As far as I’m concerned, though, if you’re asking about the value case or ROI when evaluating IT initiatives, you may be asking the wrong question and looking at the wrong things.

What You Should Be Asking when Evaluating IT Initiatives

What gets lost in the value case or ROI approach to evaluating IT initiatives are the bigger questions that are more important than the finance-driven calculations:

  • What problem(s) are we trying to solve?
  • What is the value to the business of solving this problem?
  • What objective/end state can we achieve with this initiative that we don’t have today?
  • What’s the best way to achieve our business objectives?
  • How important is solving this problem or achieving this objective for the business’ ability to reach its goals?
  • How will this help us make better decisions and run our business more efficiently?

Not Everything Can Be Measured (Using the Same Yardstick)

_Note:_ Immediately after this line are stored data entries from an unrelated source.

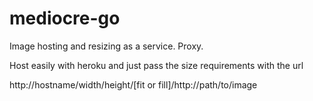 # mediocre-go

Image hosting and resizing as a service. Proxy.


Host easily with heroku and just pass the size requirements with the url

http://hostname/width/height/[fit or fill]/http://path/to/image
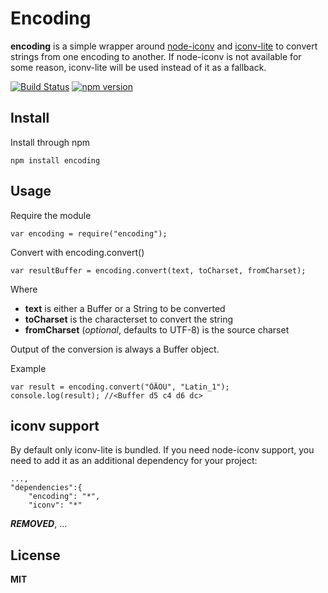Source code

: # Encoding

**encoding** is a simple wrapper around [node-iconv](https://github.com/bnoordhuis/node-iconv) and [iconv-lite](https://github.com/ashtuchkin/iconv-lite/) to convert strings from one encoding to another. If node-iconv is not available for some reason,
iconv-lite will be used instead of it as a fallback.

[![Build Status](https://secure.travis-ci.org/andris9/encoding.svg)](http://travis-ci.org/andris9/Nodemailer)
[![npm version](https://badge.fury.io/js/encoding.svg)](http://badge.fury.io/js/encoding)

## Install

Install through npm

    npm install encoding

## Usage

Require the module

    var encoding = require("encoding");

Convert with encoding.convert()

    var resultBuffer = encoding.convert(text, toCharset, fromCharset);

Where

  * **text** is either a Buffer or a String to be converted
  * **toCharset** is the characterset to convert the string
  * **fromCharset** (*optional*, defaults to UTF-8) is the source charset

Output of the conversion is always a Buffer object.

Example

    var result = encoding.convert("ÕÄÖÜ", "Latin_1");
    console.log(result); //<Buffer d5 c4 d6 dc>

## iconv support

By default only iconv-lite is bundled. If you need node-iconv support, you need to add it
as an additional dependency for your project:

    ...,
    "dependencies":{
        "encoding": "*",
        "iconv": "*"
  ***REMOVED***,
    ...

## License

**MIT**
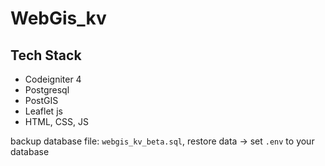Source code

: # WebGis_kv

## Tech Stack
-  Codeigniter 4
-  Postgresql
-  PostGIS
-  Leaflet js
-  HTML, CSS, JS

backup database file: `webgis_kv_beta.sql`, restore data -> set `.env` to your database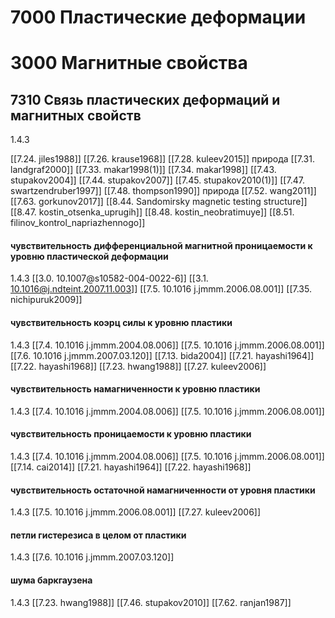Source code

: # 7000 Пластические деформации
# 3000 Магнитные свойства
## 7310 Связь пластических деформаций и магнитных свойств
1.4.3

[[7.24. jiles1988]]
[[7.26. krause1968]]
[[7.28. kuleev2015]] природа
[[7.31. landgraf2000]]
[[7.33. makar1998(1)]]
[[7.34. makar1998]]
[[7.43. stupakov2004]]
[[7.44. stupakov2007]]
[[7.45. stupakov2010(1)]]
[[7.47. swartzendruber1997]]
[[7.48. thompson1990]] природа
[[7.52. wang2011]]
[[7.63. gorkunov2017]]
[[8.44. Sandomirsky magnetic testing structure]]
[[8.47. kostin_otsenka_uprugih]]
[[8.48. kostin_neobratimuye]]
[[8.51. filinov_kontrol_napriazhennogo]]

#### чувствительность дифференциальной магнитной проницаемости к уровню пластической деформации
1.4.3
[[3.0. 10.1007@s10582-004-0022-6]]
[[3.1. 10.1016@j.ndteint.2007.11.003]]
[[7.5. 10.1016 j.jmmm.2006.08.001]]
[[7.35. nichipuruk2009]]


#### чувствительность коэрц силы к уровню пластики
1.4.3
[[7.4. 10.1016 j.jmmm.2004.08.006]]
[[7.5. 10.1016 j.jmmm.2006.08.001]]
[[7.6. 10.1016 j.jmmm.2007.03.120]]
[[7.13. bida2004]]
[[7.21. hayashi1964]]
[[7.22. hayashi1968]]
[[7.23. hwang1988]]
[[7.27. kuleev2006]]

#### чувствительность намагниченности к уровню пластики
1.4.3
[[7.4. 10.1016 j.jmmm.2004.08.006]]
[[7.5. 10.1016 j.jmmm.2006.08.001]]


#### чувствительность проницаемости к уровню пластики
1.4.3
[[7.4. 10.1016 j.jmmm.2004.08.006]]
[[7.5. 10.1016 j.jmmm.2006.08.001]]
[[7.14. cai2014]]
[[7.21. hayashi1964]]
[[7.22. hayashi1968]]

#### чувствительность остаточной намагниченности от уровня пластики
1.4.3
[[7.5. 10.1016 j.jmmm.2006.08.001]]
[[7.27. kuleev2006]]


#### петли гистерезиса в целом от пластики
1.4.3
[[7.6. 10.1016 j.jmmm.2007.03.120]]

#### шума баркгаузена
1.4.3
[[7.23. hwang1988]]
[[7.46. stupakov2010]]
[[7.62. ranjan1987]]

A problem with the ROI or value case approach is that you might be trying to quantify the unquantifiable. For example, say you are considering implementing wireless internet service throughout your office for $XX per month. How do you calculate the ROI on this? You can take a best guess at how this might improve productivity and come up with a number. But that would just be a guess. And it would ignore other factors, such as the positive impact this might have on employee satisfaction or addition benefits such as mobile applications. Once new capabilities are in place and available to the full team, they may lead to unexpected innovations and enhancements that further improve productivity. It is difficult to predict the benefits new capabilities unleash.

The Numbers Can Tell You Anything You Want to Hear

Your team’s best guess regarding the ROI of a proposed IT initiative is just that: a guess. As an example, I once worked with a large high-tech company that was big on ROI. The team worked on a series of technical support initiatives to develop self-service tools for customers. To justify these projects the team put together graphs showing a reduction in customer support cases and calls, and an increase in customer satisfaction.

Knowing what the cost of a support call, the team developed analyses that showed that the cost of each initiative was lower than the cost savings it would deliver and the projects were approved. Unfortunately, the projected savings never materialized. The team neglected to include factors such as growth, customer adoption rates, issue severity addressed by the tools, continuous improvement costs and operational support costs for the tools. An analysis that included all the right factors—beyond just cost—would have helped the company make a better business decision.

Where to Focus: Business Impact

When evaluating IT initiatives, I recommend steering clear of the value case and ROI approach. Rather than pulling numbers out of the air to justify (or kill!) a program, take a hard look at the business impact that the initiative will have. Ensure you are solving the right problem and include measurement points along the way to check whether the expected goals are being achieved.